● TASK ITEM:
Reproduce word for word every line of the entries below, from the line containing "dimensión que el" through the final line, and nothing else.

(Source texts of formatted documents)
<<<<

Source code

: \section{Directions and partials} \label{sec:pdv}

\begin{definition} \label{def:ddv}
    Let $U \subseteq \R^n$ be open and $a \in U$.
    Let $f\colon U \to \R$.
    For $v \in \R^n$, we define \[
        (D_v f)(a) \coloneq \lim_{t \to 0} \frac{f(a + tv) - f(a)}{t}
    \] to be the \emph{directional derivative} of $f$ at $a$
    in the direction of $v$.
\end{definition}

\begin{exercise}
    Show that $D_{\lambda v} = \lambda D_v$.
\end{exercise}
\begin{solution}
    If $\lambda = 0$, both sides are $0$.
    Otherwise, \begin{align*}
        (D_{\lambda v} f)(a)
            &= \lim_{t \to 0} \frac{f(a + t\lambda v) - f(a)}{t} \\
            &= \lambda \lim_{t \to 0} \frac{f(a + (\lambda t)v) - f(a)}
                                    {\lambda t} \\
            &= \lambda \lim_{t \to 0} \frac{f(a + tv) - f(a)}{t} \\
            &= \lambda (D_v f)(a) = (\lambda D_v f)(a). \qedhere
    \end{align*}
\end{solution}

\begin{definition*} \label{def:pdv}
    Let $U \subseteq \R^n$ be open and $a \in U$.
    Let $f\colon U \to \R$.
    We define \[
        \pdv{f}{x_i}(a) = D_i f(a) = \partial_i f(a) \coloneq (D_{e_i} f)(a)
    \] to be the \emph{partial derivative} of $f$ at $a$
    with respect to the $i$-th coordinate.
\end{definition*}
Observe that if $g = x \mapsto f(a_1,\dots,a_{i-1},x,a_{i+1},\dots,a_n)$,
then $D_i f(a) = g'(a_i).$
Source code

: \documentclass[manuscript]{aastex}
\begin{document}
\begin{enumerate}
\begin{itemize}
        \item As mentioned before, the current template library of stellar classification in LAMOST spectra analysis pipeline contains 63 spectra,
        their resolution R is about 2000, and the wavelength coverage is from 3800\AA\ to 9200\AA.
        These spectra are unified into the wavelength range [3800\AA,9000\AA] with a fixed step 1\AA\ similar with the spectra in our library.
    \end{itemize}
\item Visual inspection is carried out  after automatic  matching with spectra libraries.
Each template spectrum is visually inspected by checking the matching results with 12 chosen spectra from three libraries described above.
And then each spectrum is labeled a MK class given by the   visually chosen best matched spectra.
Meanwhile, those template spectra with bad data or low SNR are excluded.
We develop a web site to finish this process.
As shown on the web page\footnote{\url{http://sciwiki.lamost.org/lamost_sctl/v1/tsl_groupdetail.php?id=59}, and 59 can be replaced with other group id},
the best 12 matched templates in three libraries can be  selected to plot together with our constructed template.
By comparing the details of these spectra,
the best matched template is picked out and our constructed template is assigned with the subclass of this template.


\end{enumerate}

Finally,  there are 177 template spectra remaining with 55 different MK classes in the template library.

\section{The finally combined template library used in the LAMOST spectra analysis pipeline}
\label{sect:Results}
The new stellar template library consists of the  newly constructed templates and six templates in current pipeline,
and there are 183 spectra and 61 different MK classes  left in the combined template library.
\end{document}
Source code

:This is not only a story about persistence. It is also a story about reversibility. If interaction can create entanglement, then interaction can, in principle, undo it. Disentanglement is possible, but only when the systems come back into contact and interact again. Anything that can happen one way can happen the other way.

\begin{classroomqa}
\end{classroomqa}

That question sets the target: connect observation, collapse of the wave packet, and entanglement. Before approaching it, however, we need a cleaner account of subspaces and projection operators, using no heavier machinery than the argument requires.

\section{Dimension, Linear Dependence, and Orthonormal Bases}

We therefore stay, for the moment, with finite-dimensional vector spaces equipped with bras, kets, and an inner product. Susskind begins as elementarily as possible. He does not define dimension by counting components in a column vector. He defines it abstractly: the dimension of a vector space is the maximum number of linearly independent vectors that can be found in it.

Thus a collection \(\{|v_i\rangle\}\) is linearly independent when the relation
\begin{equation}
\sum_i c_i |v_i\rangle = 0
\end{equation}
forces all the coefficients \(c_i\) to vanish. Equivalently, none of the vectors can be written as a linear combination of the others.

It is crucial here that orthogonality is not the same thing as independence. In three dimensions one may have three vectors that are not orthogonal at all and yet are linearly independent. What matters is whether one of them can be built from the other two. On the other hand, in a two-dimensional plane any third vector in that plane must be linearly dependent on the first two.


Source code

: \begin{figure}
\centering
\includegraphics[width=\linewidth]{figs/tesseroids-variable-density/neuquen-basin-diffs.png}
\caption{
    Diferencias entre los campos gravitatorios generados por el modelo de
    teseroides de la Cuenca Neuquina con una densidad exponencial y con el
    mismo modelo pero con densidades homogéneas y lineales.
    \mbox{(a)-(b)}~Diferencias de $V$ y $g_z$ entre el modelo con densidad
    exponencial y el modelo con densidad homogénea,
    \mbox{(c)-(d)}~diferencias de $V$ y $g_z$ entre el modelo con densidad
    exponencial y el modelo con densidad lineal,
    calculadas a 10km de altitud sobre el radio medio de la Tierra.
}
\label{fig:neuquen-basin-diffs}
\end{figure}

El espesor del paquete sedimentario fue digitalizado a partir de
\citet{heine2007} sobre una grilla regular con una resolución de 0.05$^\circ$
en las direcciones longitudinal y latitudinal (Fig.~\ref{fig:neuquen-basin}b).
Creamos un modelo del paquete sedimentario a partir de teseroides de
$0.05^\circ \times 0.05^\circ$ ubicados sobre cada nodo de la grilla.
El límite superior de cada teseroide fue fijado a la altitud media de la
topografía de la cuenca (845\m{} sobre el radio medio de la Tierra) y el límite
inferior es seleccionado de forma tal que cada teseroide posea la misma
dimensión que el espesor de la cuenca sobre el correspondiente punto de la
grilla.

>>>>

● TASK OUTPUT:
dimensión que el espesor de la cuenca sobre el correspondiente punto de la
grilla.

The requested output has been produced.